Data extract:
[Start of Attachment]
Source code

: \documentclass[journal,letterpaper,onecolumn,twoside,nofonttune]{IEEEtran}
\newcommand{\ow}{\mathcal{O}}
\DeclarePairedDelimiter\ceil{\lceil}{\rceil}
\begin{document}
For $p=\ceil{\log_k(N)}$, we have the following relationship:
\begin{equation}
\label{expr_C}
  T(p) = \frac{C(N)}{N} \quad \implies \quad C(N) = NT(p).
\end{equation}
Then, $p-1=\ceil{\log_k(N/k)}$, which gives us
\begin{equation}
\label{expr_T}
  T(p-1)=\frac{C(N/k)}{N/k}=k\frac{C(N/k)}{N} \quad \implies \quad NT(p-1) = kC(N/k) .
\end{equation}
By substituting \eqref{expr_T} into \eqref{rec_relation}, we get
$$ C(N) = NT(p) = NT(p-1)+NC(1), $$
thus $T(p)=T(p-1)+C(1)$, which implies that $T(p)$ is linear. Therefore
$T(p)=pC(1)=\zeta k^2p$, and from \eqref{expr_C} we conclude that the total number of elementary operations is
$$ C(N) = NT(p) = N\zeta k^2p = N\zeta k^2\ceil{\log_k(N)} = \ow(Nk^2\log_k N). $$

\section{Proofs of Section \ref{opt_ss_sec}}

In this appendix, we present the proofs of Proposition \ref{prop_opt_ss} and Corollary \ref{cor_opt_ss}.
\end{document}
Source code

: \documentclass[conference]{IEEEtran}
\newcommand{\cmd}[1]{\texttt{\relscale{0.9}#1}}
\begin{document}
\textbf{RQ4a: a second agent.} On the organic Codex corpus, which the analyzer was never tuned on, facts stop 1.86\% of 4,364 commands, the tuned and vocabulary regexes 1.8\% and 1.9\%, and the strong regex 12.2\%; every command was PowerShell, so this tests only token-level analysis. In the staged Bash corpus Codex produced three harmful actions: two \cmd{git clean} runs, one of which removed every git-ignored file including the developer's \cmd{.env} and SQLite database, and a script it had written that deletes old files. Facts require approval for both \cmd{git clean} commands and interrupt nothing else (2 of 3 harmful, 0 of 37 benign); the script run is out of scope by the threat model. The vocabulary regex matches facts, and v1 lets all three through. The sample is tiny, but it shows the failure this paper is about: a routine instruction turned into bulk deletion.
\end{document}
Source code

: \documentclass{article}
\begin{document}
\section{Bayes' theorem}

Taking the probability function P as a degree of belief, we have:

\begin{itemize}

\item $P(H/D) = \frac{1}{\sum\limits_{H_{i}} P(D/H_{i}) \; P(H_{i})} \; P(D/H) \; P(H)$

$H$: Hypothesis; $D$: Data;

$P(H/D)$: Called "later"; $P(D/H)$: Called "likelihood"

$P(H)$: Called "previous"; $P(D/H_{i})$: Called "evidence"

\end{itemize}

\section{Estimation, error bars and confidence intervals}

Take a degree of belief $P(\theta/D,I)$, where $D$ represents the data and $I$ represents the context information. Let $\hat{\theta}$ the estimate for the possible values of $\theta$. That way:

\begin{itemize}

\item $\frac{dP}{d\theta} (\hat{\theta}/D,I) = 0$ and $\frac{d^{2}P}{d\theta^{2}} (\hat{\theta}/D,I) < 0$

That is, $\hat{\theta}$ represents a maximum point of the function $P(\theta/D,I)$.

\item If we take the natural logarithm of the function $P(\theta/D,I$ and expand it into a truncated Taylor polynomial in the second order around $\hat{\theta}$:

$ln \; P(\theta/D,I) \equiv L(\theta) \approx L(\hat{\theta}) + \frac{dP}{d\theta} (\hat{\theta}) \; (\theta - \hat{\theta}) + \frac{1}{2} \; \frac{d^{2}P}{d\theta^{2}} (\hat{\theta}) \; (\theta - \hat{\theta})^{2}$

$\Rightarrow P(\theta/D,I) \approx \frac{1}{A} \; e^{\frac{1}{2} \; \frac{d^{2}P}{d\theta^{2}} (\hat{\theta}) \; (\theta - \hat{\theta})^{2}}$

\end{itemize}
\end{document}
[End of Attachment]
The answer must be the line containing "P(D/H) \; P(H)$" and every line after it through the end of the records, repeated exactly.

Answer to this problem:
\item $P(H/D) = \frac{1}{\sum\limits_{H_{i}} P(D/H_{i}) \; P(H_{i})} \; P(D/H) \; P(H)$

$H$: Hypothesis; $D$: Data;

$P(H/D)$: Called "later"; $P(D/H)$: Called "likelihood"

$P(H)$: Called "previous"; $P(D/H_{i})$: Called "evidence"

\end{itemize}

\section{Estimation, error bars and confidence intervals}

Take a degree of belief $P(\theta/D,I)$, where $D$ represents the data and $I$ represents the context information. Let $\hat{\theta}$ the estimate for the possible values of $\theta$. That way:

\begin{itemize}

\item $\frac{dP}{d\theta} (\hat{\theta}/D,I) = 0$ and $\frac{d^{2}P}{d\theta^{2}} (\hat{\theta}/D,I) < 0$

That is, $\hat{\theta}$ represents a maximum point of the function $P(\theta/D,I)$.

\item If we take the natural logarithm of the function $P(\theta/D,I$ and expand it into a truncated Taylor polynomial in the second order around $\hat{\theta}$:

$ln \; P(\theta/D,I) \equiv L(\theta) \approx L(\hat{\theta}) + \frac{dP}{d\theta} (\hat{\theta}) \; (\theta - \hat{\theta}) + \frac{1}{2} \; \frac{d^{2}P}{d\theta^{2}} (\hat{\theta}) \; (\theta - \hat{\theta})^{2}$

$\Rightarrow P(\theta/D,I) \approx \frac{1}{A} \; e^{\frac{1}{2} \; \frac{d^{2}P}{d\theta^{2}} (\hat{\theta}) \; (\theta - \hat{\theta})^{2}}$

\end{itemize}
\end{document}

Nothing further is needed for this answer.